╭──
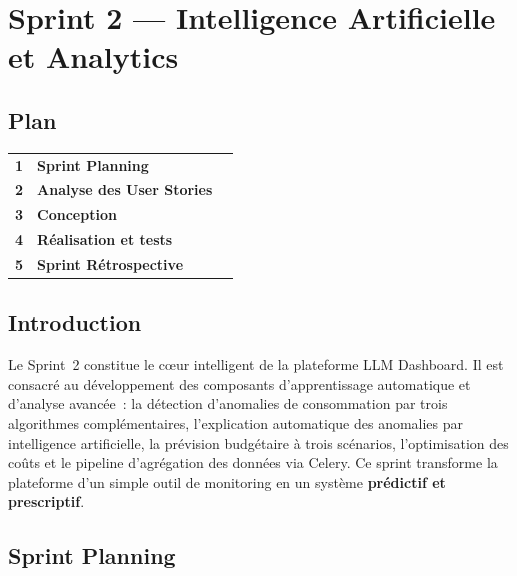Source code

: 
\chapter{Sprint 2 --- Intelligence Artificielle et Analytics}

\section*{Plan}

\begin{tabular}{r l r}
\textbf{1} & \textbf{Sprint Planning} & \textbf{\pageref{sec:s2_planning}} \\
\textbf{2} & \textbf{Analyse des User Stories} & \textbf{\pageref{sec:s2_stories}} \\
\textbf{3} & \textbf{Conception} & \textbf{\pageref{sec:s2_conception}} \\
\textbf{4} & \textbf{Réalisation et tests} & \textbf{\pageref{sec:s2_realisation}} \\
\textbf{5} & \textbf{Sprint Rétrospective} & \textbf{\pageref{sec:s2_retro}} \\
\end{tabular}

\section*{Introduction}

Le Sprint~2 constitue le c\oe ur intelligent de la plateforme LLM Dashboard. Il est consacré au développement des composants d'apprentissage automatique et d'analyse avancée~: la détection d'anomalies de consommation par trois algorithmes complémentaires, l'explication automatique des anomalies par intelligence artificielle, la prévision budgétaire à trois scénarios, l'optimisation des coûts et le pipeline d'agrégation des données via Celery. Ce sprint transforme la plateforme d'un simple outil de monitoring en un système \textbf{prédictif et prescriptif}.

\section{Sprint Planning}
\label{sec:s2_planning}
╰──
• _TASK TO COMPLETE_
Reprint the whole listing above exactly, taking out the pictures.

• _TASK OUTPUT_
Source code

: 
\chapter{Sprint 2 --- Intelligence Artificielle et Analytics}

\section*{Plan}

\begin{tabular}{r l r}
\textbf{1} & \textbf{Sprint Planning} & \textbf{\pageref{sec:s2_planning}} \\
\textbf{2} & \textbf{Analyse des User Stories} & \textbf{\pageref{sec:s2_stories}} \\
\textbf{3} & \textbf{Conception} & \textbf{\pageref{sec:s2_conception}} \\
\textbf{4} & \textbf{Réalisation et tests} & \textbf{\pageref{sec:s2_realisation}} \\
\textbf{5} & \textbf{Sprint Rétrospective} & \textbf{\pageref{sec:s2_retro}} \\
\end{tabular}

\section*{Introduction}

Le Sprint~2 constitue le c\oe ur intelligent de la plateforme LLM Dashboard. Il est consacré au développement des composants d'apprentissage automatique et d'analyse avancée~: la détection d'anomalies de consommation par trois algorithmes complémentaires, l'explication automatique des anomalies par intelligence artificielle, la prévision budgétaire à trois scénarios, l'optimisation des coûts et le pipeline d'agrégation des données via Celery. Ce sprint transforme la plateforme d'un simple outil de monitoring en un système \textbf{prédictif et prescriptif}.

\section{Sprint Planning}
\label{sec:s2_planning}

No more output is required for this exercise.